Exercise aim: For each line in the data below that holds "software", return a copy.
/---
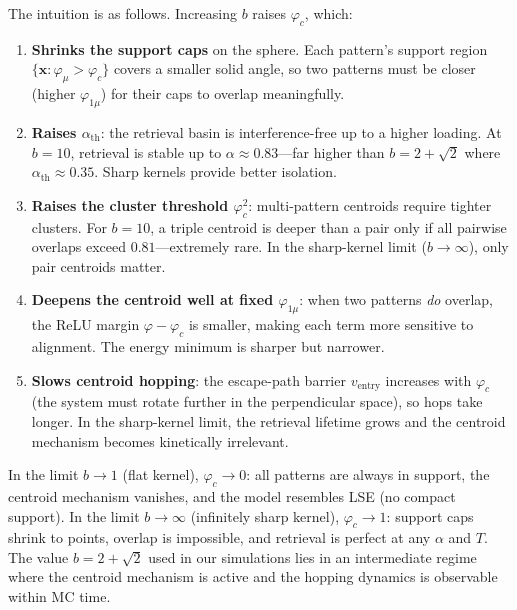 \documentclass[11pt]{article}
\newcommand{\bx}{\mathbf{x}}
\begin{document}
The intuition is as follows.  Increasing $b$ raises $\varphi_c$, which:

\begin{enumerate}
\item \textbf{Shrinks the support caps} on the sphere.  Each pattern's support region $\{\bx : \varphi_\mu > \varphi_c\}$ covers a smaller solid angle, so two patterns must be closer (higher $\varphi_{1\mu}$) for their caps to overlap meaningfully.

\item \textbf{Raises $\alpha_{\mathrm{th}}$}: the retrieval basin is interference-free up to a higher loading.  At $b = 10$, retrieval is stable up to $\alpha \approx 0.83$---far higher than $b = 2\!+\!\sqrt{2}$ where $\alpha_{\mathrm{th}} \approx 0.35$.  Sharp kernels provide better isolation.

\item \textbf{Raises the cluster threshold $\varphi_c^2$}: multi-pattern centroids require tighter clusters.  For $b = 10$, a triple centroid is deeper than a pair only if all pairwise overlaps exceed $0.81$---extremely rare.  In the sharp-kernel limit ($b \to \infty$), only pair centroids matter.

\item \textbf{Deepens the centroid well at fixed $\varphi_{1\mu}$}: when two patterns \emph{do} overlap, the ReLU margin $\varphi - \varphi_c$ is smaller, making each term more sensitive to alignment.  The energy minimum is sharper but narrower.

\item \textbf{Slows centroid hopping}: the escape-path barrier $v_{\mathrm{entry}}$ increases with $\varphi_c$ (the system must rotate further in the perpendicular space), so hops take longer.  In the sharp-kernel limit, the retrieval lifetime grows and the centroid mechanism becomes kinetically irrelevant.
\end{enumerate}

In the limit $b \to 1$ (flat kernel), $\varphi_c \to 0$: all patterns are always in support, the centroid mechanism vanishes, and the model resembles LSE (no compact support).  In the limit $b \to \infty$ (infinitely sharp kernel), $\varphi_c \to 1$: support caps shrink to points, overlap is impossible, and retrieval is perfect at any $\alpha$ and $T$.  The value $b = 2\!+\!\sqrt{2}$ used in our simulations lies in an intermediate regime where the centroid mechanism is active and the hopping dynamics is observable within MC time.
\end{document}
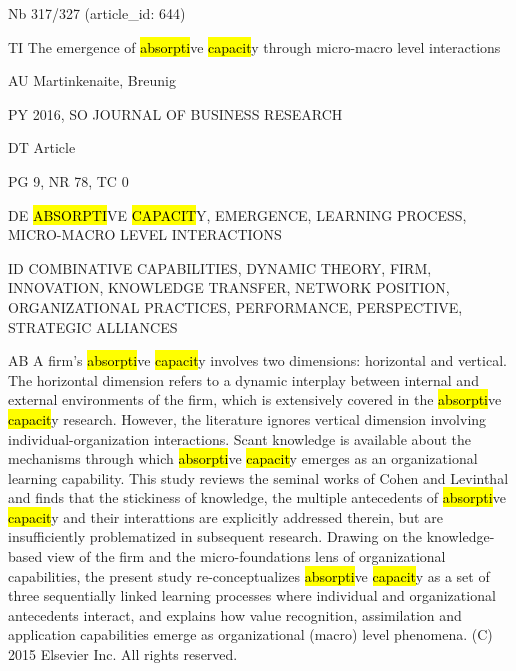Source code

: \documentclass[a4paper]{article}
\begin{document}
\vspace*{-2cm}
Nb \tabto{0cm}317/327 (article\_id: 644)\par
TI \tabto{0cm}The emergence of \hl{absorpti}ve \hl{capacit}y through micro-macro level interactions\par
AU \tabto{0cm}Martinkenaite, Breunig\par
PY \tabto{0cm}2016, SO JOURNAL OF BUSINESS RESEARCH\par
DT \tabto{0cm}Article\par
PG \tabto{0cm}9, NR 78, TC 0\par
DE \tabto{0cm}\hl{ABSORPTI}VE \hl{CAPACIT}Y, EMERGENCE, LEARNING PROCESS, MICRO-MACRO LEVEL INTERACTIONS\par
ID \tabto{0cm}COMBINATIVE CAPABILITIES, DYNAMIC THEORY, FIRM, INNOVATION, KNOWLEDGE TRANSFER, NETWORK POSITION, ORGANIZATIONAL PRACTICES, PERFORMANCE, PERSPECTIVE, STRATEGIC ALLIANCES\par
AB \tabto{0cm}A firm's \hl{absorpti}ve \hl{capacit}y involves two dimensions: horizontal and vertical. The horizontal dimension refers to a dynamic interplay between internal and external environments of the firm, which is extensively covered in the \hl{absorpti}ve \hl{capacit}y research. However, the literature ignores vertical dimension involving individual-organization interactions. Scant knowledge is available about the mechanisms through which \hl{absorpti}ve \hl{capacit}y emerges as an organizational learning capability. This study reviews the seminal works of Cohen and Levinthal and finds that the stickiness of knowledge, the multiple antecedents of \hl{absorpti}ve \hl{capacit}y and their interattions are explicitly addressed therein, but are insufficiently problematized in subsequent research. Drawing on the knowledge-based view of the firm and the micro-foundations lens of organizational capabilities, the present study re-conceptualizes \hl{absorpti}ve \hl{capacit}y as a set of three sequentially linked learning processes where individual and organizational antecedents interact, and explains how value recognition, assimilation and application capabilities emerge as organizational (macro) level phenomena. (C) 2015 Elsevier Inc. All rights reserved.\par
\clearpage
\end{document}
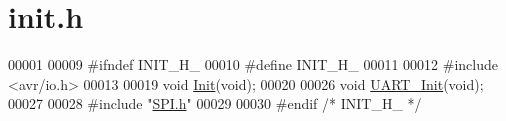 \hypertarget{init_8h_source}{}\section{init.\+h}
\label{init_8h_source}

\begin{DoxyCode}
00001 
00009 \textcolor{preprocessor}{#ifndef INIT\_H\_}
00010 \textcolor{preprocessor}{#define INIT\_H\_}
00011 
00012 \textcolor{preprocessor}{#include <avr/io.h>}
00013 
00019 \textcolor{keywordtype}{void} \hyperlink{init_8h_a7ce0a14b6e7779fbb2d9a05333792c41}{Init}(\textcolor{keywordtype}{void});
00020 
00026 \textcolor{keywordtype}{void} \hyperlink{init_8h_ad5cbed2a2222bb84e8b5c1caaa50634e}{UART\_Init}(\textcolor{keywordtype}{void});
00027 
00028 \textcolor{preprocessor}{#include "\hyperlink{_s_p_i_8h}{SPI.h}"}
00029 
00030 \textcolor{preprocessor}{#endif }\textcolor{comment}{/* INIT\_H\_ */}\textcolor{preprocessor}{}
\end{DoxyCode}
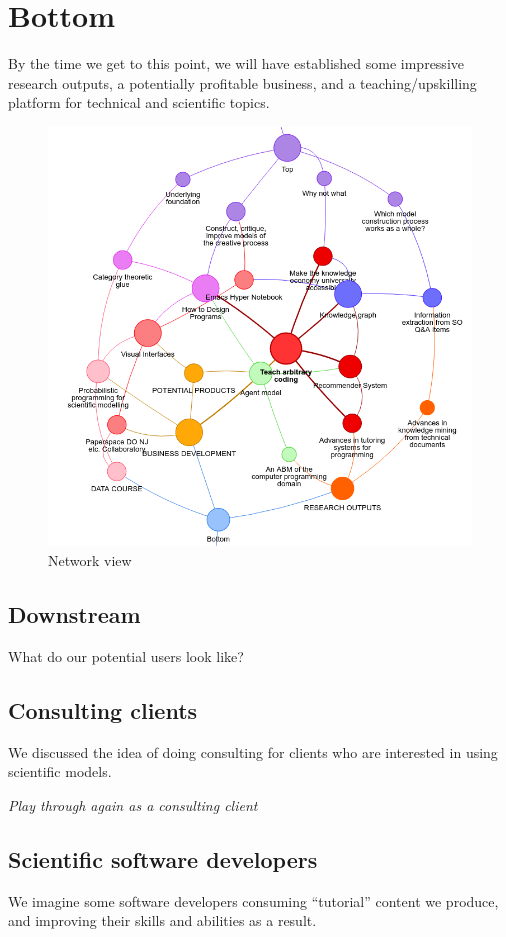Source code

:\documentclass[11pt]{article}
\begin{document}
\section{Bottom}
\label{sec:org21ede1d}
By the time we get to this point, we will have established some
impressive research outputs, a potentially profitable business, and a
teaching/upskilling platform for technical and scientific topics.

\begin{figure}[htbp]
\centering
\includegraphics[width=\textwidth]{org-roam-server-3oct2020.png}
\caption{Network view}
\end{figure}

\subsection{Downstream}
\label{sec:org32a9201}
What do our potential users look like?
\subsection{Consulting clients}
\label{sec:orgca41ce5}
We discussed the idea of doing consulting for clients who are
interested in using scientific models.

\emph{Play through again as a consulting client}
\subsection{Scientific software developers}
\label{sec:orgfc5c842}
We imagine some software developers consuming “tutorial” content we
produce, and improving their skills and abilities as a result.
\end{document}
\---
/---
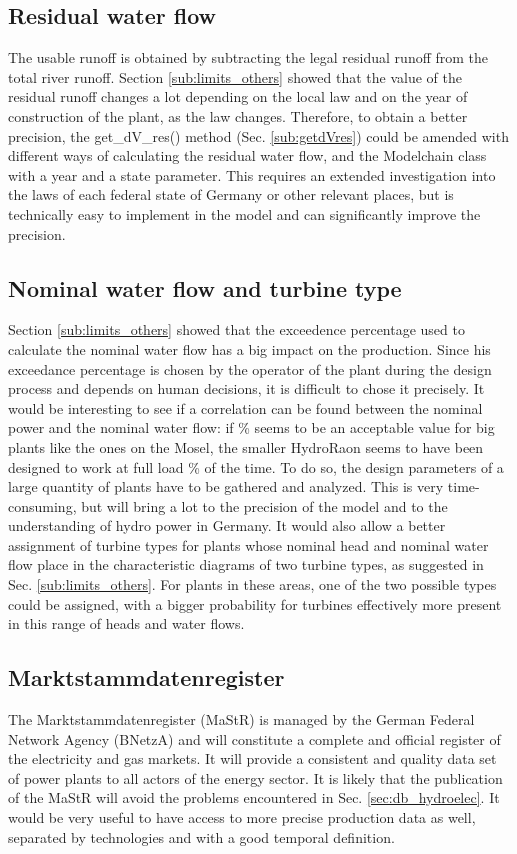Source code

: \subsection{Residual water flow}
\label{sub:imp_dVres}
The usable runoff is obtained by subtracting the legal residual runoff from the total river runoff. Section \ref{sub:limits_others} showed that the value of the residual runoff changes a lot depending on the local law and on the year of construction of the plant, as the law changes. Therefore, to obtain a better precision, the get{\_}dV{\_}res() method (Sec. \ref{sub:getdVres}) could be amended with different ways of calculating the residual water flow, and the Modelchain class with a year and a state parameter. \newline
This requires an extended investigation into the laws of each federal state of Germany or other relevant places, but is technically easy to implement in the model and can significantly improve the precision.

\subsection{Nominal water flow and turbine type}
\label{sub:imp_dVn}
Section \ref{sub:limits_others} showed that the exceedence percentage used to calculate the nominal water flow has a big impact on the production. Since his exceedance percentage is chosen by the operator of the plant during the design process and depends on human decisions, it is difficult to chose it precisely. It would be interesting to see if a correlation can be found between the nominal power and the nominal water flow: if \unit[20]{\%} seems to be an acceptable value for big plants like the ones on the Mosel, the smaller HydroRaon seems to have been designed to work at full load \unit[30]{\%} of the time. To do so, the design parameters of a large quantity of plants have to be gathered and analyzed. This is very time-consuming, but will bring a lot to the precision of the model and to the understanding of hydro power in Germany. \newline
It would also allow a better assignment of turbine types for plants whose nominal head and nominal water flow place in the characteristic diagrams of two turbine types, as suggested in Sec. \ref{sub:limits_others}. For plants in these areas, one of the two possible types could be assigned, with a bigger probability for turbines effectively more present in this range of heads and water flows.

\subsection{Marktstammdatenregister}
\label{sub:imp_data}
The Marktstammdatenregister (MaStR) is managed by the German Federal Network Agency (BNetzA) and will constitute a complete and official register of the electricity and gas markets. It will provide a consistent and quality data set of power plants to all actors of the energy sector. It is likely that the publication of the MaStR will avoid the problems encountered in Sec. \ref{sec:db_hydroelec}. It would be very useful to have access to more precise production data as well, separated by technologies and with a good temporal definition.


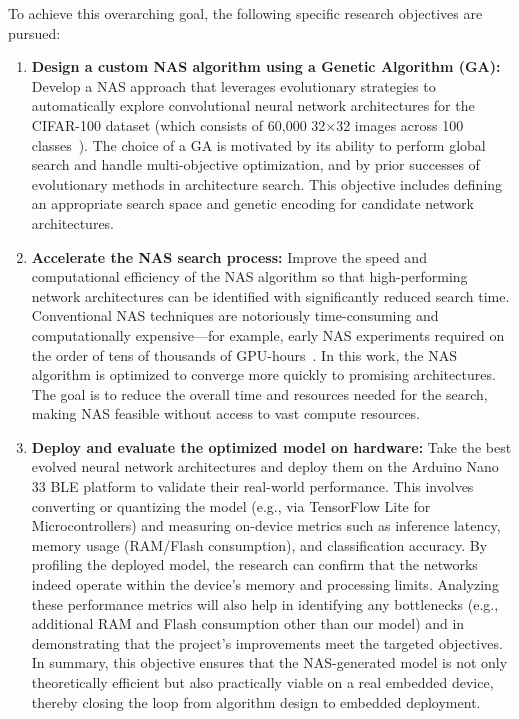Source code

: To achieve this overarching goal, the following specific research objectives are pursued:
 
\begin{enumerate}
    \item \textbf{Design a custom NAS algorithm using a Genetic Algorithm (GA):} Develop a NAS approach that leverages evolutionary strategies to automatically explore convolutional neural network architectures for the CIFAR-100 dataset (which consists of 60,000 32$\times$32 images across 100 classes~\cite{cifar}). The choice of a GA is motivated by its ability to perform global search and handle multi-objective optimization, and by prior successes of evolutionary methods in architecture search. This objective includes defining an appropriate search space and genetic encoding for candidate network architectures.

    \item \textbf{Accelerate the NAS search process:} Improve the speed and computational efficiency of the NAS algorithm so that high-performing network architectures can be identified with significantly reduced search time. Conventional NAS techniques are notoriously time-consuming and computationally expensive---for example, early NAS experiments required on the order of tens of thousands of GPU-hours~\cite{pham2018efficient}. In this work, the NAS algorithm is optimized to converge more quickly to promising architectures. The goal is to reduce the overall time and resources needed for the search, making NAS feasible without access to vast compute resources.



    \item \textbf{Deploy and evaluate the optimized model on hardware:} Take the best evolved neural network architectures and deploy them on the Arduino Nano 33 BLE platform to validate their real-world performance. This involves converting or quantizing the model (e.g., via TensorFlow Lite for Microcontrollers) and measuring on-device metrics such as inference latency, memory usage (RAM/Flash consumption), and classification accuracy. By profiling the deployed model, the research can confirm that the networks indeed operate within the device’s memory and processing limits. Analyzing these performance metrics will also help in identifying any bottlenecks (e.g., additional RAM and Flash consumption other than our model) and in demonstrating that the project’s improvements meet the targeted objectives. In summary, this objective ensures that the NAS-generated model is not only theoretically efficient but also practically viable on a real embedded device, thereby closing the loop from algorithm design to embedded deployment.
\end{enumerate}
\---
Answer section:
\subsection{Scientific software developers}
We imagine some software developers consuming “tutorial” content we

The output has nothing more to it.